WORK ITEM: Compute how many lines in the data below hold the word "PostUpdateView", then report that number with nothing else.
▶
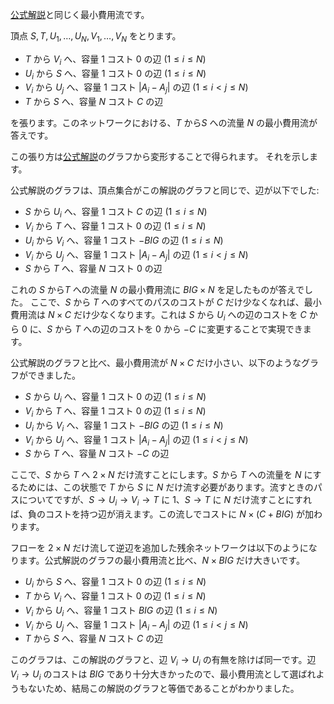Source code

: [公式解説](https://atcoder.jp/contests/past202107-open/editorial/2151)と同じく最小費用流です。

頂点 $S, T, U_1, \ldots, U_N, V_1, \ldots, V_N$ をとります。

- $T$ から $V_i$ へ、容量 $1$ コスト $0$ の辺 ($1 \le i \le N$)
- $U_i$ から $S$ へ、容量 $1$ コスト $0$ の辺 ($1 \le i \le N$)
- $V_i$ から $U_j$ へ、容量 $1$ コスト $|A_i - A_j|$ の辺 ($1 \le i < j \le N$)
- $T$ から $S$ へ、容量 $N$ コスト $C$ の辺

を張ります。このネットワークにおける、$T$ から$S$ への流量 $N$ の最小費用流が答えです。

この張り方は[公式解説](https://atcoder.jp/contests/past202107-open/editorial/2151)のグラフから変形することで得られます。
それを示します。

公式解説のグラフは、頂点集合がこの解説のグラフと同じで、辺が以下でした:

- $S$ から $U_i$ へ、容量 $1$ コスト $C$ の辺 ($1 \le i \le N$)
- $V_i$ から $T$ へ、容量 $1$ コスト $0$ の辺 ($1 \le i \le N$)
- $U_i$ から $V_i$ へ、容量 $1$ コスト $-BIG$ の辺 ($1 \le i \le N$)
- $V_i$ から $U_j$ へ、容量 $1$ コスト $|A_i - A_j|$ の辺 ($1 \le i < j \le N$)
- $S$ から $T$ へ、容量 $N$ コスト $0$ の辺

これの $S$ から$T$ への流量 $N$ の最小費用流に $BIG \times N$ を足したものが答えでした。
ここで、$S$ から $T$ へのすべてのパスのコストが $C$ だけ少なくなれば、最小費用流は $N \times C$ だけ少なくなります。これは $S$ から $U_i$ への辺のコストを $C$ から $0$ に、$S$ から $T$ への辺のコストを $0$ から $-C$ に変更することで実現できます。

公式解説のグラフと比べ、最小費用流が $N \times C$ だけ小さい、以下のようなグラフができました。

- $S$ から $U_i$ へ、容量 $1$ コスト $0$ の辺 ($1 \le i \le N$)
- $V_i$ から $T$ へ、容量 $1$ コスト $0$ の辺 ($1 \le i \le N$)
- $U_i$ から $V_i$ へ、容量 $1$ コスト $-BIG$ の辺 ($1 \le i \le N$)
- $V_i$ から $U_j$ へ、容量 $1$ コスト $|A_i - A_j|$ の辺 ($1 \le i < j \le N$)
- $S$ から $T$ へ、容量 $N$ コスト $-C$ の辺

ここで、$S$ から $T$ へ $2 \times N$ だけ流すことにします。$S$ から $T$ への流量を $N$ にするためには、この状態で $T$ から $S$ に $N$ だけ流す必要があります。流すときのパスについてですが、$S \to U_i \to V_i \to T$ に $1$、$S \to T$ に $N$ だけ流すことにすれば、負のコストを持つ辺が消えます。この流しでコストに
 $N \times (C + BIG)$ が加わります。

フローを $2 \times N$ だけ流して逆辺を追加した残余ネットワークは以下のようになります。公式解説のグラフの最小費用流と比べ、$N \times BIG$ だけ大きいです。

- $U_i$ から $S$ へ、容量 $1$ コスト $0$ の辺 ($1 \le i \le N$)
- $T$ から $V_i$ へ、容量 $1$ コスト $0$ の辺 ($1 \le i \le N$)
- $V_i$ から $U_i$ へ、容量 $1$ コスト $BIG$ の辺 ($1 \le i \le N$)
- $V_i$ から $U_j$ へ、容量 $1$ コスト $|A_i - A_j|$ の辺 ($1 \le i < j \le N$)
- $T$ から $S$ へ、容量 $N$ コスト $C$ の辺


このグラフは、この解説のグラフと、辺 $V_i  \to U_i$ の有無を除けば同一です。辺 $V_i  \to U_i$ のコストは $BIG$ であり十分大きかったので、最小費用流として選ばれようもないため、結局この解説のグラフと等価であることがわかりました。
◀
▶
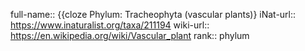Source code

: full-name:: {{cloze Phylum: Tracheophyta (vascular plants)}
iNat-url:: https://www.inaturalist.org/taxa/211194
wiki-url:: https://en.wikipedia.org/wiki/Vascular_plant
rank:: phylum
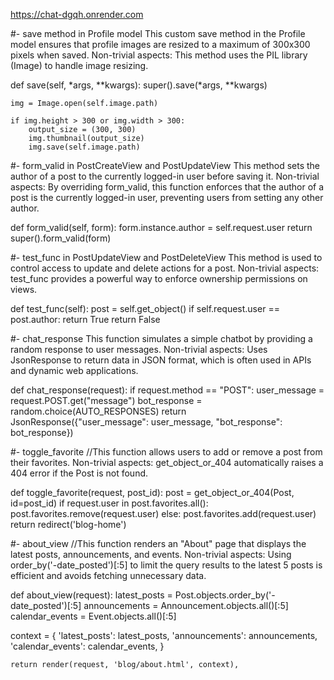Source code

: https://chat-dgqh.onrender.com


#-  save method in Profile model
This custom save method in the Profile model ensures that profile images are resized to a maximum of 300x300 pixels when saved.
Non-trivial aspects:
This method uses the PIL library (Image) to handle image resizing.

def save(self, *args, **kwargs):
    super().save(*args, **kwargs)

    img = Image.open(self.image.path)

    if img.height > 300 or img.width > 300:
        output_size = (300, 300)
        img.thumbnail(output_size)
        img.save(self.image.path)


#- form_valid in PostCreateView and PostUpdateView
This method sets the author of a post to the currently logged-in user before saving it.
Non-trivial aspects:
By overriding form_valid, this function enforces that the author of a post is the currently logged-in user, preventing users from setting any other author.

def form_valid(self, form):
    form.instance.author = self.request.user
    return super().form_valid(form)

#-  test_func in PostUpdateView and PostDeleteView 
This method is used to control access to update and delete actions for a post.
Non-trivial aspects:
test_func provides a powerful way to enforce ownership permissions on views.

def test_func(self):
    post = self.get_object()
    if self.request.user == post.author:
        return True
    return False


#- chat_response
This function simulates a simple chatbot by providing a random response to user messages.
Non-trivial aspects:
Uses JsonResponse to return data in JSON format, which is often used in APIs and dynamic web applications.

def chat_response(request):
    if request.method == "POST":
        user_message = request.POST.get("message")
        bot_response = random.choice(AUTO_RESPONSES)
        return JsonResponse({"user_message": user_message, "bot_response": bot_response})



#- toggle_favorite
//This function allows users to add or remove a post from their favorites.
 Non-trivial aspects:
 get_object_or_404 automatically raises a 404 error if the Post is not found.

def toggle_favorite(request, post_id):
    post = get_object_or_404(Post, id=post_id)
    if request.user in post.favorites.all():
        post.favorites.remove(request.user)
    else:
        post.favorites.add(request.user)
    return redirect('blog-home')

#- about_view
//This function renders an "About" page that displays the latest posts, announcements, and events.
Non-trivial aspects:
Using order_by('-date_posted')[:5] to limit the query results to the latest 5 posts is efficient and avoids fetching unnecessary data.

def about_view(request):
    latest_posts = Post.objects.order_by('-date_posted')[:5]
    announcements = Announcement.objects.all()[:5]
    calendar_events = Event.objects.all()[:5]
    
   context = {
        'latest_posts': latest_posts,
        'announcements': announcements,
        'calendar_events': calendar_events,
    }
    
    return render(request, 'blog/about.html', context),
◀
RESPONSE: 2